Malta’s prison-to-prison pipeline: a community living in terror

Sudanese community leader Abbass Mussa Jameah speaks to The Shift about racism, lack of opportunities and despair


One of the leaders of Malta’s community for Sudanese migrants has spoken up about how migrants in prison were subjected to racist treatment, a vacuum of information about their prospects and the way in which they’re subjected to trauma from the minute they set foot on the island.

Abbass Mussa Jameah, who has been living in Malta for years and helped set up an NGO for his community in 2015, spoke to The Shift about the number of migrants caught up in Malta’s prison system over passport fraud.

In January, an article published by MaltaToday showed how 443 people were sentenced to prison for attempting to use fake passports over the course of two years. Almost half of those cases involved Sudanese people; standing at 212 cases, it was by far the biggest demographic in prison last year.

Jameah spoke to many Sudanese people who were caught up in these hundreds of cases, along with three people who were sent to prison with 104 other people who were arrested in the aftermath of the Ħal Far riots of 2019.

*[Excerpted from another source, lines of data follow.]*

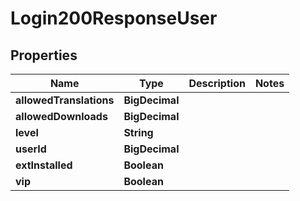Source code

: 

# Login200ResponseUser


## Properties

| Name | Type | Description | Notes |
|------------ | ------------- | ------------- | -------------|
|**allowedTranslations** | **BigDecimal** |  |  |
|**allowedDownloads** | **BigDecimal** |  |  |
|**level** | **String** |  |  |
|**userId** | **BigDecimal** |  |  |
|**extInstalled** | **Boolean** |  |  |
|**vip** | **Boolean** |  |  |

“The treatment from security and police in prison is not good; the migrants are taken to court repeatedly with the magistrates delaying the decision for another time. People become very confused, angry and tense in this situation,” Jameah said.

“None of them know anything about what’s happening. In the detention centre, you know you have six months. In prison, you don’t know what’s going on. Maybe there is trauma and fear, because some people, especially younger ones, would be finding themselves with criminal people in prison for the first time in their lives,” Jameah continued.

“All of this makes people desperate, people don’t want to go from prison to prison, from detention centre to open centre to the prison. They want to work, learn, marry, have a house and start their lives like other people,” he added.

Abbass Mussa Jameah

Jameah explained that ex-prisoners in the Sudanese community still did not feel safe speaking directly to media outlets about the ordeals they’ve seen and the trauma they’ve endured.

“They become scared of speaking about what they experienced, especially with someone Maltese. When you meet somebody who came out of prison, they don’t trust you. They trust me because I am Sudanese; but, in their minds, Maltese people are like those security guards who treat them badly,” Jameah said.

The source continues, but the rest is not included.